Builders started work on 946,000 homes in March, up 2.8 percent from 920,000 in February, the Commerce Department said Wednesday. Construction of single-family homes rose 6 percent, more than offsetting a 3.1 percent drop in the construction of apartments, condominiums and townhouses.

As the weather moderated, construction rose 30.7 percent in the Northeast and jumped 65.5 percent in the Midwest. But it fell 9.1 percent in the South and 4.5 percent in the West.

Applications for permits, a gauge of future activity, fell 2.4 percent to a seasonally adjusted annual rate of 990,000.

“The outcome is less dynamic than anticipated,” Annalisa Piazza, an economist at Newedge Strategy, said in a research report.

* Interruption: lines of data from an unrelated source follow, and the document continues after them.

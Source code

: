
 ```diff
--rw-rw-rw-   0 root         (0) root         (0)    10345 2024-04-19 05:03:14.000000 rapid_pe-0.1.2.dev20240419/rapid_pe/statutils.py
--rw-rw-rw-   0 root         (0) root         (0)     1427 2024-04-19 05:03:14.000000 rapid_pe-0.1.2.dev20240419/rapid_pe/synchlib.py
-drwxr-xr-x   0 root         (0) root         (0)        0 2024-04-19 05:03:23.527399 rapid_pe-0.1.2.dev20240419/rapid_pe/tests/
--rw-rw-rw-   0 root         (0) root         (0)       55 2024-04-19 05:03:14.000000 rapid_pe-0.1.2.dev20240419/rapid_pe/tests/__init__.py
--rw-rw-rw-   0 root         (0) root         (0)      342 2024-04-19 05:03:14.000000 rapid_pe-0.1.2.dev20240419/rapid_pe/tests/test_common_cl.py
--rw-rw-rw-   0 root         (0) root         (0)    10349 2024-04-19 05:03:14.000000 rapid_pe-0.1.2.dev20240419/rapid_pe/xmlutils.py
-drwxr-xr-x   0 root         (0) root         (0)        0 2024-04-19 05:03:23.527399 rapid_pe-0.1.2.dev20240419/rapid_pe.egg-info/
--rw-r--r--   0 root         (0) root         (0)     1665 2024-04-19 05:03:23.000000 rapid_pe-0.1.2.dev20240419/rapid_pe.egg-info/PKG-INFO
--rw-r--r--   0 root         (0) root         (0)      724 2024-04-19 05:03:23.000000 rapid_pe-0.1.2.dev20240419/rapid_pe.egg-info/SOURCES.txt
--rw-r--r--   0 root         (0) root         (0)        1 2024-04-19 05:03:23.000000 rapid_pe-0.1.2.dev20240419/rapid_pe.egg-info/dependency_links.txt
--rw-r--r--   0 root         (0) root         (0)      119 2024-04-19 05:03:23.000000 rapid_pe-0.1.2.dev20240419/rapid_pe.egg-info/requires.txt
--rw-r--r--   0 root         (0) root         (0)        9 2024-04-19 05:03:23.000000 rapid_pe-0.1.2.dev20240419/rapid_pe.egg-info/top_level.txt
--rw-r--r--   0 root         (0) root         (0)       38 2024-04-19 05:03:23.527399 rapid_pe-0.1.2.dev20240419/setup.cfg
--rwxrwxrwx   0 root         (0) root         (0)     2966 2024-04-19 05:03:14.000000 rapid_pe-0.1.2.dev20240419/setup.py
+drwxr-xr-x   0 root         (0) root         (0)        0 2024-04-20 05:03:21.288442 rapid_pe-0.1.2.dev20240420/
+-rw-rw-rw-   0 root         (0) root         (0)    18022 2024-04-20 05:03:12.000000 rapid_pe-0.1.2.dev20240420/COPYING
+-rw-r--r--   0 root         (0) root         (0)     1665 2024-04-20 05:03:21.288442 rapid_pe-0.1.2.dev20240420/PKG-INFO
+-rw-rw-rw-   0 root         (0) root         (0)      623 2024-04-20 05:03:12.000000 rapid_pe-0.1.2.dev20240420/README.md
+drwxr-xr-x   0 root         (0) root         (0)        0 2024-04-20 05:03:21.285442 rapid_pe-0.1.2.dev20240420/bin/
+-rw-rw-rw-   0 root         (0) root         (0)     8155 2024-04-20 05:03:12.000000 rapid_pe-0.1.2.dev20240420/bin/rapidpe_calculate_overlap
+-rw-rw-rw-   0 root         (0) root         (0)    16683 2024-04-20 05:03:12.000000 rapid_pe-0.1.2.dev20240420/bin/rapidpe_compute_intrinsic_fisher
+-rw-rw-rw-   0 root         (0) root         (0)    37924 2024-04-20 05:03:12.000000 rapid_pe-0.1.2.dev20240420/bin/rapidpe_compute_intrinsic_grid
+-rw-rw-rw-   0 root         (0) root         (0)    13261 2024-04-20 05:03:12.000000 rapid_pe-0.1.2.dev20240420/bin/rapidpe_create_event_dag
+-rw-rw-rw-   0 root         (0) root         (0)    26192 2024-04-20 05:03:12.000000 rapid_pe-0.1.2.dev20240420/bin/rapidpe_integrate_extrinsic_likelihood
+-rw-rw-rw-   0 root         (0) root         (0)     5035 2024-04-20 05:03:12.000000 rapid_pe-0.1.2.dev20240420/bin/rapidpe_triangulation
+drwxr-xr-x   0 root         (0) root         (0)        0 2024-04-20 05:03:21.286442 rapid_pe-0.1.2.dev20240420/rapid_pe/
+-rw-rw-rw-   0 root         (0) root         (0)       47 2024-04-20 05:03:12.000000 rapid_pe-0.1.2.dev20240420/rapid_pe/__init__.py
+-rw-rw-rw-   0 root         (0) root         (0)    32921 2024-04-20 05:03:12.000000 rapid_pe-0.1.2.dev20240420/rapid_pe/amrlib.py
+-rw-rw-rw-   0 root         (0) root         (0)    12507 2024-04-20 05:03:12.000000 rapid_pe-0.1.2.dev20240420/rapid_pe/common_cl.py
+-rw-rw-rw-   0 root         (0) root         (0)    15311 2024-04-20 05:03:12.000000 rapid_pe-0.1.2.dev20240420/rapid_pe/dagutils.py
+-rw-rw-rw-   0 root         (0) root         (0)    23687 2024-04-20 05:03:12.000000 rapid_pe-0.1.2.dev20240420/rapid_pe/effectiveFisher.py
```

Economists had expected housing starts to hit 970,000 last month. Piazza noted that housing construction in March was 5.9 percent less than a year earlier.

“It echoes several of the other reports we’ve seen of late which do show a spring snap-back, but one not nearly as strong as once hoped,” said Dan Greenhaus, chief strategist at BTIG.

Many analysts have been expecting an improving economy to lift the housing market, which has been recovering the past two years. But housing has struggled to maintain momentum.

Rising prices and higher mortgage rates have deterred some home buyers. Others have had trouble qualifying for mortgages.

Builders complain of a shortage of workers and lots to build on.